Sunday, 24 March 2013


Thanks to a web cam I’ve been able to keep an eye on a pair of tawny owls that has taken up residence in a nest box situated within a large suburban garden. This particular pair is somewhat early in its timing this year, well ahead of most other tawny owl pairs nesting in the UK. The female laid her first egg in mid-February, her second following a few days later on Saturday 16th. I know this because during the early days of laying she would vacate the box just as it was getting dark, presumably to hunt, preen and stretch her wings, leaving the eggs clearly visible in the bottom of the nest box.

While our familiar songbirds, like tits and finches, tend to lay one egg per day, tawny owls lay one egg every two to four days, a pattern seen in our other breeding owls. The interval may vary depending on the weather conditions and it is usually longer between the last two eggs than the first two. Tawny owls usually start to incubate with the first egg; this is different from tits and finches, which usually wait until the clutch is complete. This means that tawny owl chicks do not all hatch at the same time, but emerge over a number of days to leave a clear hierarchy of ages.

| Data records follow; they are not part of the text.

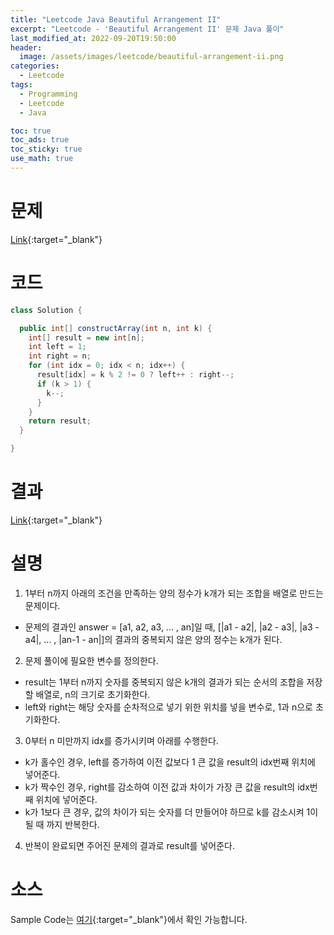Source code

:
 ```yaml
---
title: "Leetcode Java Beautiful Arrangement II"
excerpt: "Leetcode - 'Beautiful Arrangement II' 문제 Java 풀이"
last_modified_at: 2022-09-20T19:50:00
header:
  image: /assets/images/leetcode/beautiful-arrangement-ii.png
categories:
  - Leetcode
tags:
  - Programming
  - Leetcode
  - Java

toc: true
toc_ads: true
toc_sticky: true
use_math: true
---
```

# 문제
[Link](https://leetcode.com/problems/beautiful-arrangement-ii){:target="_blank"}

# 코드
```java
class Solution {

  public int[] constructArray(int n, int k) {
    int[] result = new int[n];
    int left = 1;
    int right = n;
    for (int idx = 0; idx < n; idx++) {
      result[idx] = k % 2 != 0 ? left++ : right--;
      if (k > 1) {
        k--;
      }
    }
    return result;
  }

}
```

# 결과
[Link](https://leetcode.com/submissions/detail/804396606/){:target="_blank"}

# 설명
1. 1부터 n까지 아래의 조건을 만족하는 양의 정수가 k개가 되는 조합을 배열로 만드는 문제이다.
- 문제의 결과인 answer = [a1, a2, a3, ... , an]일 때, [\|a1 - a2\|, \|a2 - a3\|, \|a3 - a4\|, ... , \|an-1 - an\|]의 결과의 중복되지 않은 양의 정수는 k개가 된다.

2. 문제 풀이에 필요한 변수를 정의한다.
- result는 1부터 n까지 숫자를 중복되지 않은 k개의 결과가 되는 순서의 조합을 저장할 배열로, n의 크기로 초기화한다.
- left와 right는 해당 숫자를 순차적으로 넣기 위한 위치를 넣을 변수로, 1과 n으로 초기화한다.

3. 0부터 n 미만까지 idx를 증가시키며 아래를 수행한다.
- k가 홀수인 경우, left를 증가하여 이전 값보다 1 큰 값을 result의 idx번째 위치에 넣어준다.
- k가 짝수인 경우, right를 감소하여 이전 값과 차이가 가장 큰 값을 result의 idx번째 위치에 넣어준다.
- k가 1보다 큰 경우, 값의 차이가 되는 숫자를 더 만들어야 하므로 k를 감소시켜 1이 될 때 까지 반복한다.

4. 반복이 완료되면 주어진 문제의 결과로 result를 넣어준다.

# 소스
Sample Code는 [여기](https://github.com/GracefulSoul/leetcode/blob/master/src/main/java/gracefulsoul/problems/BeautifulArrangementII.java){:target="_blank"}에서 확인 가능합니다.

This is what we biologists call asynchronous hatching.

Asynchronous hatching is thought to be an adaptation, allowing owls and other birds of prey (who also show this behaviour) to cope with years when food supplies are poor. If all of the young owlets were the same age and size, then a shortage of food would probably see the loss of the whole brood. Since older chicks always secure food first, a hierarchy of ages ensures that it is the youngest (and weakest) chick that succumbs first when times are tough. This acts to reduce the brood size downwards towards a level that is better supported by the resources that are actually available.

This may seem particularly cruel but, as a strategy to produce as many young as the conditions can support, it is a successful one for the owls to adopt. The strategy is even more obvious in the barn owl, where a larger clutch of eggs tends to be laid and the reduction in brood size can be more dramatic. Being born so early in the year may prove challenging for the young tawny owls. However, if they fledge from the nest successfully they should gain independence at about the time that the abundance of food reaches a decent level, supporting them as they learn to hunt and to fend for themselves.